Do you have/need GPUs on your 'mission critical systems'? I would bet most of us don't.
I quite agree with OP here. VMs are now quite lightweight (compared to available resources on machines at least) and I would rather use a light, hardened Linux as my base OS that will run windows VM and do snapshots for quick rollbacks. Actually, that's what I run on my own PC, and I think it would be the sanest way to operate.
Have some kind of soaking/testing environment for production critical systems, especially if you're a big business. If you're hip, something like a proper blue/green setup (please chime in with best practices!). If you're legacy, do it all by hand if you must.

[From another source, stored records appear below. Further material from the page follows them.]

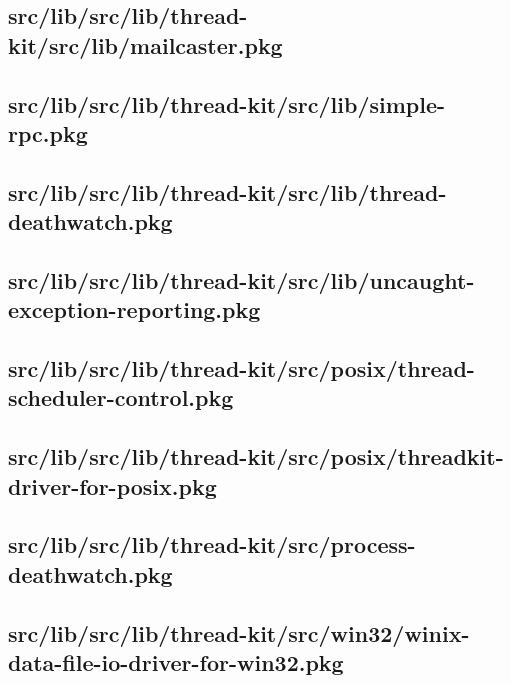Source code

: \subsection{src/lib/src/lib/thread-kit/src/lib/mailcaster.pkg}


\subsection{src/lib/src/lib/thread-kit/src/lib/simple-rpc.pkg}


\subsection{src/lib/src/lib/thread-kit/src/lib/thread-deathwatch.pkg}


\subsection{src/lib/src/lib/thread-kit/src/lib/uncaught-exception-reporting.pkg}


\subsection{src/lib/src/lib/thread-kit/src/posix/thread-scheduler-control.pkg}


\subsection{src/lib/src/lib/thread-kit/src/posix/threadkit-driver-for-posix.pkg}


\subsection{src/lib/src/lib/thread-kit/src/process-deathwatch.pkg}


\subsection{src/lib/src/lib/thread-kit/src/win32/winix-data-file-io-driver-for-win32.pkg}


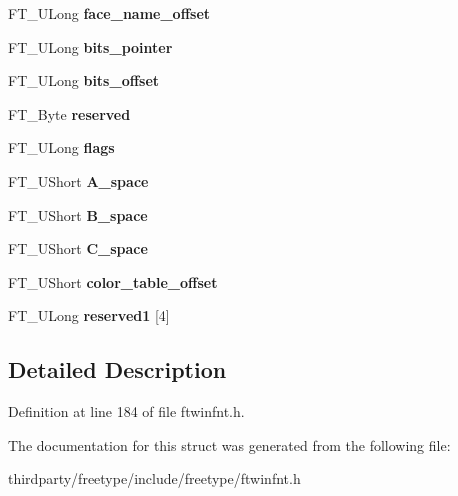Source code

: \begin{DoxyCompactItemize}
F\+T\+\_\+\+U\+Long {\bfseries face\+\_\+name\+\_\+offset}
\item 
\mbox{\label{struct_f_t___win_f_n_t___header_rec___aadce0638c78fbf4ec2566ea9ef49d528}} 
F\+T\+\_\+\+U\+Long {\bfseries bits\+\_\+pointer}
\item 
\mbox{\label{struct_f_t___win_f_n_t___header_rec___abcdf521978a3eb401ed6d1db20e9e16a}} 
F\+T\+\_\+\+U\+Long {\bfseries bits\+\_\+offset}
\item 
\mbox{\label{struct_f_t___win_f_n_t___header_rec___a802cb51af97c1f9c556d1db71e2ea51a}} 
F\+T\+\_\+\+Byte {\bfseries reserved}
\item 
\mbox{\label{struct_f_t___win_f_n_t___header_rec___ac3230b8c51250b5c1e48c8e38c44d6f6}} 
F\+T\+\_\+\+U\+Long {\bfseries flags}
\item 
\mbox{\label{struct_f_t___win_f_n_t___header_rec___ad97f5f84ac213c1fb59ceeafc689f381}} 
F\+T\+\_\+\+U\+Short {\bfseries A\+\_\+space}
\item 
\mbox{\label{struct_f_t___win_f_n_t___header_rec___aabd41a485124b6c4220fc4622525608e}} 
F\+T\+\_\+\+U\+Short {\bfseries B\+\_\+space}
\item 
\mbox{\label{struct_f_t___win_f_n_t___header_rec___a1173b4d5c809db01edf4ff2185e1d43b}} 
F\+T\+\_\+\+U\+Short {\bfseries C\+\_\+space}
\item 
\mbox{\label{struct_f_t___win_f_n_t___header_rec___a83fa51bfd7fe814f8264416204701c60}} 
F\+T\+\_\+\+U\+Short {\bfseries color\+\_\+table\+\_\+offset}
\item 
\mbox{\label{struct_f_t___win_f_n_t___header_rec___af01de9742608fb7a2a603d062f3783e3}} 
F\+T\+\_\+\+U\+Long {\bfseries reserved1} \mbox{[}4\mbox{]}
\end{DoxyCompactItemize}


\subsection{Detailed Description}


Definition at line 184 of file ftwinfnt.\+h.



The documentation for this struct was generated from the following file\+:\begin{DoxyCompactItemize}
\item 
thirdparty/freetype/include/freetype/ftwinfnt.\+h\end{DoxyCompactItemize}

Blindly enabling immediate internet-delivered auto-update on production systems will always allow a bad update to cause chaos. It doesn't matter how well you permission things off on your favourite Linux flavor. If an update is to be meaningful, the update can break the software. And clearly you're relying on the software, otherwise you wouldn't be using it.
100% nix based here so thankfully zero systems affected. Everything from routers to devices, we have a total blanket ban on any Windows based software.

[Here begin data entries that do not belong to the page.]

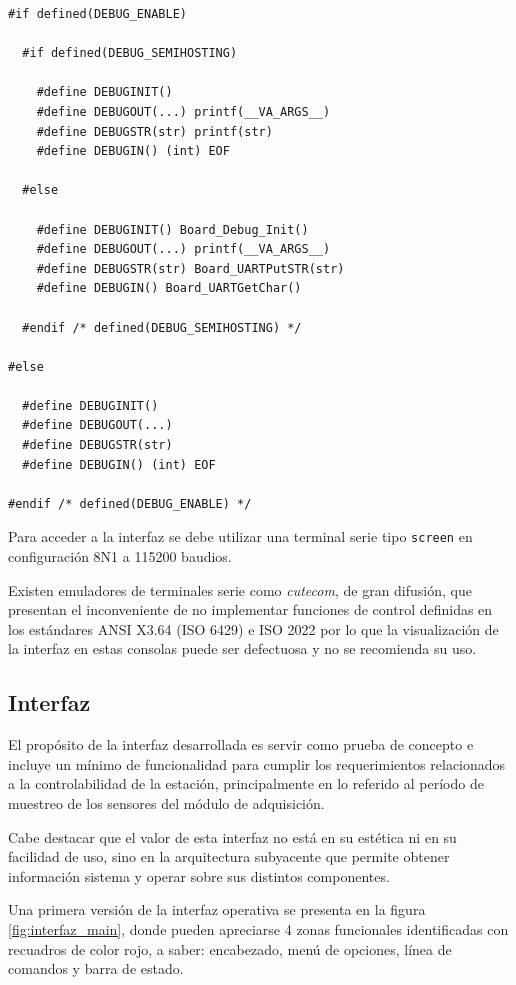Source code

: \begin{lstlisting}[caption={Macros para habilitar/deshabilitar mensajes de depuración del código.},label={lst:debug}]
#if defined(DEBUG_ENABLE)

  #if defined(DEBUG_SEMIHOSTING)
	  
    #define DEBUGINIT()
    #define DEBUGOUT(...) printf(__VA_ARGS__)
    #define DEBUGSTR(str) printf(str)
    #define DEBUGIN() (int) EOF

  #else
  
    #define DEBUGINIT() Board_Debug_Init()
    #define DEBUGOUT(...) printf(__VA_ARGS__)
    #define DEBUGSTR(str) Board_UARTPutSTR(str)
    #define DEBUGIN() Board_UARTGetChar()
  
  #endif /* defined(DEBUG_SEMIHOSTING) */

#else
  
  #define DEBUGINIT()
  #define DEBUGOUT(...)
  #define DEBUGSTR(str)
  #define DEBUGIN() (int) EOF
  
#endif /* defined(DEBUG_ENABLE) */
\end{lstlisting}

Para acceder a la interfaz se debe utilizar una terminal serie tipo \texttt{screen} \citep{screen} en configuración 8N1 a 115200 baudios. 

Existen emuladores de terminales serie como \textit{cutecom}, de gran difusión, que presentan el inconveniente de no implementar funciones de control definidas en los estándares ANSI X3.64 (ISO 6429) e ISO 2022 por lo que la visualización de la interfaz en estas consolas puede ser defectuosa y no se recomienda su uso.


\subsection{Interfaz}
\label{subsec:interfaz}

El propósito de la interfaz desarrollada es servir como prueba de concepto e incluye un mínimo de funcionalidad para cumplir los requerimientos relacionados a la controlabilidad de la estación, principalmente en lo referido al período de muestreo de los sensores del módulo de adquisición. 

Cabe destacar que el valor de esta interfaz no está en su estética ni en su facilidad de uso, sino en la arquitectura subyacente que permite obtener información sistema y operar sobre sus distintos componentes.

Una primera versión de la interfaz operativa se presenta en la figura \ref{fig:interfaz_main}, donde pueden apreciarse 4 zonas funcionales identificadas con recuadros de color rojo, a saber: encabezado, menú de opciones, línea de comandos y barra de estado.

BBC reports: “ The cause is not known - but Microsoft says it's taking mitigation action”.
Most of the media I found say it’s because “cloud infrastructure”. I am yet to see any major source actually factually report this is caused by a bad patch in Crowdstrike software installed on top of Windows.
Gets to show how little competency there is in journalism nowadays. And begs a question how often they misinterpret and misreport things in other fields?

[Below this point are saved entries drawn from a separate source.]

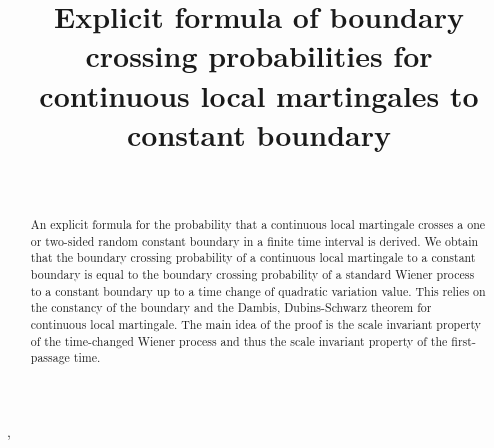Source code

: \documentclass[aop]{imsart}
\theoremstyle{plain}
\theoremstyle{remark}
\begin{document}
\begin{frontmatter}
\title{Explicit formula of boundary crossing probabilities for continuous local martingales to constant boundary}

\begin{aug}

\author[A]{~},
\address[A]{Faculty of Business and Commerce, Keio University}
\end{aug}




\begin{abstract}
An explicit formula for the probability that a continuous local martingale crosses a one or two-sided random constant boundary in a finite time interval is derived. We obtain that the boundary crossing probability of a continuous local martingale to a constant boundary is equal to the boundary crossing probability of a standard Wiener process to a constant boundary up to a time change of quadratic variation value. This relies on the constancy of the boundary and the Dambis, Dubins-Schwarz theorem for continuous local martingale. The main idea of the proof is the scale invariant property of the time-changed Wiener process and thus the scale invariant property of the first-passage time.
\end{abstract}

\begin{keyword}[class=MSC]
\end{keyword}

\begin{keyword}
\end{keyword}


\end{frontmatter}
\end{document}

The BBC are starting to say that 'tech people are saying this is Crowdstrike', so I guess it's just a question of being certain? Perhaps we'd have similar concerns about rigour in journalism if it were to turn out that it's actually not Crowdstrike specifically, it's caused by the interplay of Crowdstrike and some other currently unknown thing, and actually it's not Crowdstrike that's behaving improperly, but this other currently unknown thing.
It's looking more and more like Crowdstrike screwed up, but I appreciate rigour and accuracy more than FRISTTT!!! type announcements.
"Selon le quotidien The Australian, qui relaie les déclarations du ministère australien des Affaires intérieures, l'entreprise Crowdstrike pourrait être en cause, après avoir été victime d'une brèche au sein de sa plateforme."
Translated/summarized: "According to the publication The Australian, Crowdstrike may be the cause of the outage after having suffered a security breach"
I like how it redirects blame away from those responsible and perpetuates the idea that "hackers" are the real threat.
On BBC news a few minutes ago, an expert did describe the problem as affecting Microsoft Azure cloud systems as well as Windows systems running Crowdstrike due to an "update gone wrong".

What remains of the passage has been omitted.